Originally Posted by Moirnelithe
Originally Posted by kanisatha

I truly appreciate your very fair-minded words. However, the point I was trying to make is that it should not be surprising to anyone in any way that the numbers were 75:25 in favor of playing good. If anything, I would expect the numbers to be 90:10, and feel the only reason it is 75:25 is because some people who would normally never play evil decided to help out Larian's testing needs by giving the evil side a shot.

Furthermore, it is not at all realistic to expect that in a BG game the "good" side and the "evil" side will be or can be equivalent. The Forgotten Realms is a very decidedly good-aligned setting. The setting itself is good, and evil is restricted to pockets within it. Those pockets of evil, from time to time, try to break out of their pockets and spread out into the good parts of the setting, but eventually get driven back. Decades of FR lore makes it very clear that in the FR the good side ALWAYS wins in the end, and any gains by the evil side are at most LOCAL and temporary. So how is Larian supposed to make a story-driven RPG where somehow the evil side bucks all of that FR lore and the overall nature of the FR setting and ends up winning in the end? To put it more bluntly, if you as the protagonist somehow manage to "win" playing evil, at some point therein all of the many, many very powerful good-aligned NPC characters in the setting should/will rally against you and surely defeat you. Heck, the game should just have Elminster show up at your door and turn you into a smear on the ground.

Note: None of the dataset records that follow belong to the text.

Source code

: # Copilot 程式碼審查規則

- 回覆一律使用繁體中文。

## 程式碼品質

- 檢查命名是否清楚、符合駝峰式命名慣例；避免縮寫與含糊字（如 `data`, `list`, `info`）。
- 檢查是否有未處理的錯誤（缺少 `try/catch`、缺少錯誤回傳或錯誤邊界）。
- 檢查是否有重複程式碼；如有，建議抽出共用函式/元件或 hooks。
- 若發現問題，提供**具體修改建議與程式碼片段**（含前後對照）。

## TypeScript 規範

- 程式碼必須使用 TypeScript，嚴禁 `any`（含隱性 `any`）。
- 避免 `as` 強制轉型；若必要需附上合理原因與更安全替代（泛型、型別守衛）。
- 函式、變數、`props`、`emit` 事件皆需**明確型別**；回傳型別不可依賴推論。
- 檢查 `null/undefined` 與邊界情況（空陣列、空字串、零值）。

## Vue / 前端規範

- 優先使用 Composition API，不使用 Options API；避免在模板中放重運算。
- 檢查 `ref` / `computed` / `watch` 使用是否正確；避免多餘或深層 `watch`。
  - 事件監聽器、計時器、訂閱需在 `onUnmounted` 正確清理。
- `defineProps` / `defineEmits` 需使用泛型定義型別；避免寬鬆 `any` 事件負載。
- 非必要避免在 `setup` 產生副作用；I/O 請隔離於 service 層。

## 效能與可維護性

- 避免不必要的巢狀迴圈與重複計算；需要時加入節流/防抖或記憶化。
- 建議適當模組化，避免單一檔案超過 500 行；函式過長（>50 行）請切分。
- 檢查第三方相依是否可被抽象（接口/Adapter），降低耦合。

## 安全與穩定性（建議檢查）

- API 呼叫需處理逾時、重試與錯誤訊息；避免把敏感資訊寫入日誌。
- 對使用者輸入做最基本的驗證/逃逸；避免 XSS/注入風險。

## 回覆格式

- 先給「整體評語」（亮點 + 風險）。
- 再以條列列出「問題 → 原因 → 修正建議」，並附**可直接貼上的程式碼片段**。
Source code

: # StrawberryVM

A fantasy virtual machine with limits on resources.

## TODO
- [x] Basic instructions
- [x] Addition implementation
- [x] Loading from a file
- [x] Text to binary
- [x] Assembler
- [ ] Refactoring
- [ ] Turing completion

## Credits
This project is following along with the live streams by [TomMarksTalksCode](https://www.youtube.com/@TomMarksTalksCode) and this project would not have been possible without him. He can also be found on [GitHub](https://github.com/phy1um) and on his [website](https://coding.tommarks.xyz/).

Sure, but in that case Larian should have told us there is only a good path in BG3 and remove the Lolth Drow and evil aligned companions from the game entirely. And they should not have requested us to come try out the evil path in EA. And finally, they should also refund my 60e. I bought the game expecting to be able to play the role of evil in a roleplaying game. *shrugs*

Obviously it is not up to me to tell you or anyone else how you should feel about anything. That's just not something I have any wish to ever do. However, I think you are being a little extreme in your reaction (no judgment). I think there's a big difference between playing your character as an evil-oriented person (which I completely support in terms of the game--any game--allowing this), versus expecting that your evil-oriented character is going to be able to reshape the world around in evil ways to any significant way. So yes, you can, and should be able to, play your character your way. But this should be with the understanding that the setting for this game is a generally good-aligned setting, and your personally evil playthrough cannot fundamentally change the world into an evil place where evil outcomes prevail. I don't know if I'm explaining this particularly well. May be someone else will be able to better explain it.